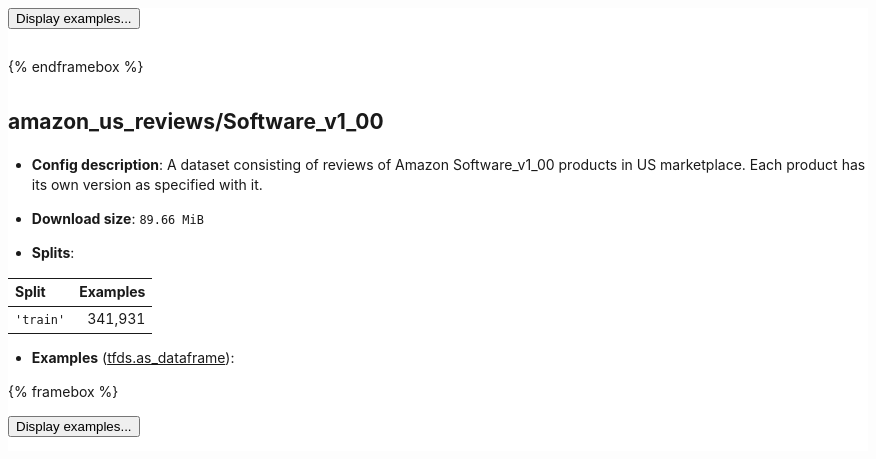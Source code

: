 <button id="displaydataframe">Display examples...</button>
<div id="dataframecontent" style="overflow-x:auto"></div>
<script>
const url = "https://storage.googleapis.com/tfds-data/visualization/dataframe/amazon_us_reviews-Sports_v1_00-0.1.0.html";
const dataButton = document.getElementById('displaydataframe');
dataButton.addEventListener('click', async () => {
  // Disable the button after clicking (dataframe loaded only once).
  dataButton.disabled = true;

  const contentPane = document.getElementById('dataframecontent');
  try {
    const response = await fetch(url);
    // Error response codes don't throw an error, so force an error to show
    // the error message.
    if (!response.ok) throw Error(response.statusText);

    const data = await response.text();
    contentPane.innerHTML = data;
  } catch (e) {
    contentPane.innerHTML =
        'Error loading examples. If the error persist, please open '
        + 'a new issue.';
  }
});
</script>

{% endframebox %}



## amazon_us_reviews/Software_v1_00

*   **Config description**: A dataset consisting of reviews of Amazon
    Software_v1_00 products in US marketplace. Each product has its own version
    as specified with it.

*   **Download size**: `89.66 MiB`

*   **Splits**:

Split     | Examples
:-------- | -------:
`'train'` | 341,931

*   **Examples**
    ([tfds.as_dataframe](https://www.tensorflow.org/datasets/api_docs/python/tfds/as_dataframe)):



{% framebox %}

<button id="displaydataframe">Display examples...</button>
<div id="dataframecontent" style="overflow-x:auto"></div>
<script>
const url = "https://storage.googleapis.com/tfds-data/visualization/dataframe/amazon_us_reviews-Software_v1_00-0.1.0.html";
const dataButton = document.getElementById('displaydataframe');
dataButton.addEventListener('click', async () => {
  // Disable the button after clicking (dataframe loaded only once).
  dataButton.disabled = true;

* * *

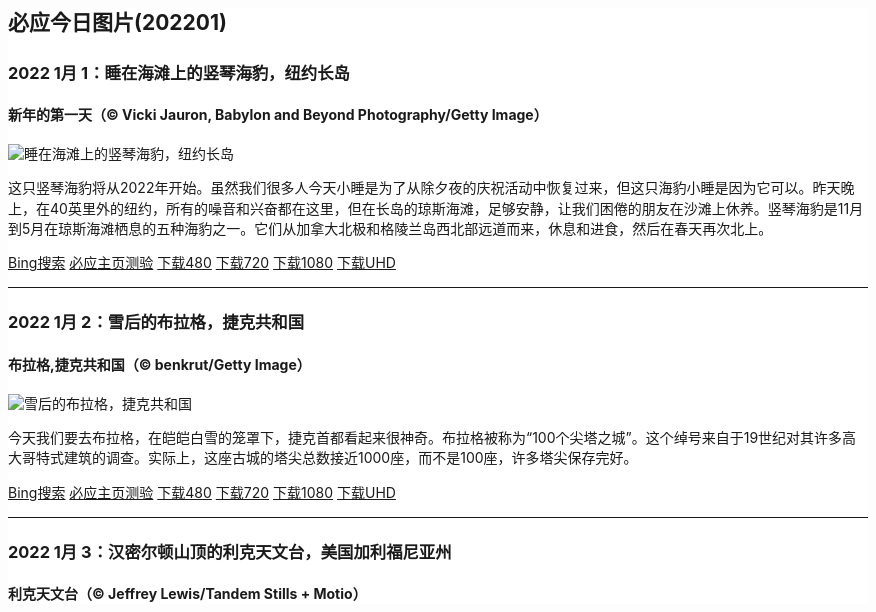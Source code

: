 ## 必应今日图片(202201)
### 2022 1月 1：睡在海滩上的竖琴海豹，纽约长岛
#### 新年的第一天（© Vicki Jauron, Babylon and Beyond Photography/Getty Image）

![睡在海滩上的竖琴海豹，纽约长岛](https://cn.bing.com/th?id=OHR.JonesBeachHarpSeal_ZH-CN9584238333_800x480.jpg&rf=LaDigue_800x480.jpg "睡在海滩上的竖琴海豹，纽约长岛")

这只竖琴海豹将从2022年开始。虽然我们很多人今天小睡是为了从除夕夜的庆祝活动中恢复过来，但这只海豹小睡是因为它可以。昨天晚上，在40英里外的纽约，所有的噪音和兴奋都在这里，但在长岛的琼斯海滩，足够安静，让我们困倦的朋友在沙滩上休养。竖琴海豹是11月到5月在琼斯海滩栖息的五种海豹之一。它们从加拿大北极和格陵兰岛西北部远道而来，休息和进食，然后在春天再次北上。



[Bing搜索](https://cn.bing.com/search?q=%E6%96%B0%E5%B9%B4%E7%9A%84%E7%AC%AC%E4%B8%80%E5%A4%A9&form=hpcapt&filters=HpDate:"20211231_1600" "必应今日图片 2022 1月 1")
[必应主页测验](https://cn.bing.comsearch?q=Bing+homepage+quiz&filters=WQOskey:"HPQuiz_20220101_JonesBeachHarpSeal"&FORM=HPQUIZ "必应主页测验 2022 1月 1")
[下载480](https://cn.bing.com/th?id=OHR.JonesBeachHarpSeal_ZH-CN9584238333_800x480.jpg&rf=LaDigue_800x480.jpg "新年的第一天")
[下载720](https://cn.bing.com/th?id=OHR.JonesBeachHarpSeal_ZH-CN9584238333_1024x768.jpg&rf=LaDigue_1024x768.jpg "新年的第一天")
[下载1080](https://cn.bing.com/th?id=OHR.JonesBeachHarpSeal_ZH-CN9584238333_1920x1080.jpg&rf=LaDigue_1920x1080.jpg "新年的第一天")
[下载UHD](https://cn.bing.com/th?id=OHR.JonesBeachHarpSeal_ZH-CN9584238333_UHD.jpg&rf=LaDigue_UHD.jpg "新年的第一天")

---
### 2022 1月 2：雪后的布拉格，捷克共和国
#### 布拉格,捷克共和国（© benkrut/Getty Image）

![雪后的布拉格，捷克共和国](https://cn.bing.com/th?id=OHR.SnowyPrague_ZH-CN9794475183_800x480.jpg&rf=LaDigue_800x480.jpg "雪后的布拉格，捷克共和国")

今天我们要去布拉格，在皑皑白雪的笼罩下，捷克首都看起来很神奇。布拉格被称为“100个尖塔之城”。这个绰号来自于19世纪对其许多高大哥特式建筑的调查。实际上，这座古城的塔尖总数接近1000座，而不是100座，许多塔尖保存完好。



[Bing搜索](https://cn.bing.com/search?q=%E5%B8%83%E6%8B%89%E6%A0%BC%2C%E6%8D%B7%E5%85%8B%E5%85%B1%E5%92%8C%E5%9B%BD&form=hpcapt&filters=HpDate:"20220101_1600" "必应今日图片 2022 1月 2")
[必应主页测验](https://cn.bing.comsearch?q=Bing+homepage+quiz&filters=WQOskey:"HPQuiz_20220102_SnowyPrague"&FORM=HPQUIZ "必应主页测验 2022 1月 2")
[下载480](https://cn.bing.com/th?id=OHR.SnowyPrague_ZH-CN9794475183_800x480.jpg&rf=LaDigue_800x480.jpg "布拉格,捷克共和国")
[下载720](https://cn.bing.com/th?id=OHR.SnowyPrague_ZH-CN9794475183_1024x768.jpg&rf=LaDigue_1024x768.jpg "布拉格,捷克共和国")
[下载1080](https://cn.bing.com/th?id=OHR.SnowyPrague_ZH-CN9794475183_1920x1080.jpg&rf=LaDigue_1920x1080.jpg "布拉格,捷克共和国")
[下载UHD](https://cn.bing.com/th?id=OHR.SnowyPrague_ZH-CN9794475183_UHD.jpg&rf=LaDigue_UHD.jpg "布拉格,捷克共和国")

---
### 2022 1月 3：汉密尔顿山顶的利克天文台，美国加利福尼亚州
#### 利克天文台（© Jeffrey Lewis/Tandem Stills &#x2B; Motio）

### Activity
Look through the entries and find each line that has the string "睡在海滩上的竖琴海豹". Copy those lines.

### Solution to this exercise
### 2022 1月 1：睡在海滩上的竖琴海豹，纽约长岛
![睡在海滩上的竖琴海豹，纽约长岛](https://cn.bing.com/th?id=OHR.JonesBeachHarpSeal_ZH-CN9584238333_800x480.jpg&rf=LaDigue_800x480.jpg "睡在海滩上的竖琴海豹，纽约长岛")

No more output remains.